Wireless LAN Mesh Routers
Another specialty WLAN device gaining in popularity is the WLAN mesh router. Wireless mesh routers communicate with each other using proprietary layer 2 routing protocols, creating a self-forming and self-healing wireless infrastructure (a mesh) over which edge devices can communicate, as shown in Figure below.
A self-forming WLAN mesh network automatically connects access points upon installation and dynamically updates routes as more clients are added. Because interference may occur, a self-healing WLAN mesh network will automatically reroute data traffic in a Wi-Fi mesh cell.
Proprietary layer 2 intelligent routing protocols determine the dynamic routes based upon measurement of traffic, signal strength, hops, and other parameters.
Although a WLAN mesh network usually comprises a mesh of repeater-like access points that all operate on one frequency, dual-band mesh routers also exist.
With dual-band WLAN mesh routers, typically the 802.11a radios are used for the mesh infrastructure and to provide backhaul while the 802.11b/g radios are used to provide access to the client stations.
Although the 802.11s Task Group is currently working on standardizing WLAN mesh networking, all current vendor solutions are proprietary.
Enterprise Encryption Gateway
An enterprise wncryption gateway (EEG) is an 802.11 middleware device that provides for segmentation and encryption. The EEG typically sits behind several fat access points and segments the wireless network from the protected wired network infrastructure.
Proprietary encryption technology using the AES algorithm at layer 2 is provided by the enterprise encryption gateway.
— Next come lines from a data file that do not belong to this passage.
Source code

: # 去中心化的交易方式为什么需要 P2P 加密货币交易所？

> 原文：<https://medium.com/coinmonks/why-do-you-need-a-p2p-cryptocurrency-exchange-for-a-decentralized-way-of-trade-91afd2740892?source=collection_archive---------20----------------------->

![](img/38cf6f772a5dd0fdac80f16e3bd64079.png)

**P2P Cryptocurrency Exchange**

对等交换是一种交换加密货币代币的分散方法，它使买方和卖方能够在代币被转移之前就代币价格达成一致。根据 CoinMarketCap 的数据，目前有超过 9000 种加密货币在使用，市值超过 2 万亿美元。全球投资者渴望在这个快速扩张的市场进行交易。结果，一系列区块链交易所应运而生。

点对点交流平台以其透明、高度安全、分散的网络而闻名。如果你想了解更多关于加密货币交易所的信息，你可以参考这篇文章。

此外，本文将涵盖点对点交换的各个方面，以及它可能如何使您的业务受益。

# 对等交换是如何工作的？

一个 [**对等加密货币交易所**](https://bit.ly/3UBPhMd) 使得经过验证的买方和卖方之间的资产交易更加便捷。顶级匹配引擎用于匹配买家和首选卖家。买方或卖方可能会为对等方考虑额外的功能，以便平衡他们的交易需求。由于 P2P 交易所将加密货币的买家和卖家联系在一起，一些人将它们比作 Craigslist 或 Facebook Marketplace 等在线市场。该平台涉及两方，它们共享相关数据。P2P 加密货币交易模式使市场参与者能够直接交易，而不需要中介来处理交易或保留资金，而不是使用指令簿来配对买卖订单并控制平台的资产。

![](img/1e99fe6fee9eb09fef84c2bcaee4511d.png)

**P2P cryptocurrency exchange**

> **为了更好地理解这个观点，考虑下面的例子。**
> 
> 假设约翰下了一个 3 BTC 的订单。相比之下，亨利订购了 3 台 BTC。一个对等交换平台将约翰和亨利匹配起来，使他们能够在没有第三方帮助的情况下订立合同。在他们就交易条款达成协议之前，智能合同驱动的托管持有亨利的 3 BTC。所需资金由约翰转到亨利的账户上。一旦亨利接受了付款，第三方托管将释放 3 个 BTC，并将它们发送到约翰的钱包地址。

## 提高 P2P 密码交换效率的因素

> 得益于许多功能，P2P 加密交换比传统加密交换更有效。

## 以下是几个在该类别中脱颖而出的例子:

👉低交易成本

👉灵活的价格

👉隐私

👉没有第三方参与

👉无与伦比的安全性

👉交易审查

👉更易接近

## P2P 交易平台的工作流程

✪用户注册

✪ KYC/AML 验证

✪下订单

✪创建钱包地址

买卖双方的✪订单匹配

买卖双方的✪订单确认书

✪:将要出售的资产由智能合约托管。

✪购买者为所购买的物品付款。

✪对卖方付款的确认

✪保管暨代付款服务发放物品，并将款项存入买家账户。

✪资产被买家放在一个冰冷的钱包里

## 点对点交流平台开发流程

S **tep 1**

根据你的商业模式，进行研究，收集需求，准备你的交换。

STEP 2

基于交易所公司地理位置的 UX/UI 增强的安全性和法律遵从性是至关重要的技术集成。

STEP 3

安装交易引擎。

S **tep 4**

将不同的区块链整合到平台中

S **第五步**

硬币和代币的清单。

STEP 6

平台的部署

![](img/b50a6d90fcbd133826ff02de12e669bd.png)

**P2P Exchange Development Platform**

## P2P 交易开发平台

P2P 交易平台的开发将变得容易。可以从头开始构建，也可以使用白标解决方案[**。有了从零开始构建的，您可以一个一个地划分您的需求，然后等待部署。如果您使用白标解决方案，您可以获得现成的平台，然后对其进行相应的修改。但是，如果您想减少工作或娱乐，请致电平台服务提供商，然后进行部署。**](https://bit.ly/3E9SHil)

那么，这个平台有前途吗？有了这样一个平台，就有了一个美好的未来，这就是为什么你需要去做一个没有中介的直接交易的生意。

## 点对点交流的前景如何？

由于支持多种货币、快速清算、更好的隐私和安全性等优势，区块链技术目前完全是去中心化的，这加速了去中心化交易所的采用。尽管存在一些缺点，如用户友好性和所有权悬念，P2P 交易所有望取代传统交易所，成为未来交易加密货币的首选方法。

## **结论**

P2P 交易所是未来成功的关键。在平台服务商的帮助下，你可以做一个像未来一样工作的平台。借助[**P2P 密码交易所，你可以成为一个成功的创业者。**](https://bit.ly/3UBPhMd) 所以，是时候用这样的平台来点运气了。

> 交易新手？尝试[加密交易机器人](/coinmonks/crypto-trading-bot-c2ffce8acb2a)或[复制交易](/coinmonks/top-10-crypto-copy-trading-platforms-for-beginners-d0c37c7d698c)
Figure below shows a picture of an EEG.
All the access points are managed from the unencrypted side of each gateway and special client software is required for the end user client stations.
EEGs can also offer data compression and are typically certified to meet government security regulations such as FIPS 140-2. A central management server is also used so that user and device authentication methods are also provided.
Virtual AP System
One major wireless switching provider has a system know as a virtual AP. A virtual access point solution uses multiple access points that all share a single basic service set identifier (BSSID) MAC address.
Because the multiple access points advertise only one single virtual MAC address (BSSID), client stations believe they are connected to only a single access point, although they may be actually roaming across multiple APs.
The main advantage is that clients experience a “zero handoff” time and many of the latency issues associated with roaming are resolved.
All the handoff and management is handled by a central WLAN switch. It should be understood that a virtual AP solution is extremely proprietary and operates way outside of the defined 802.11 standard.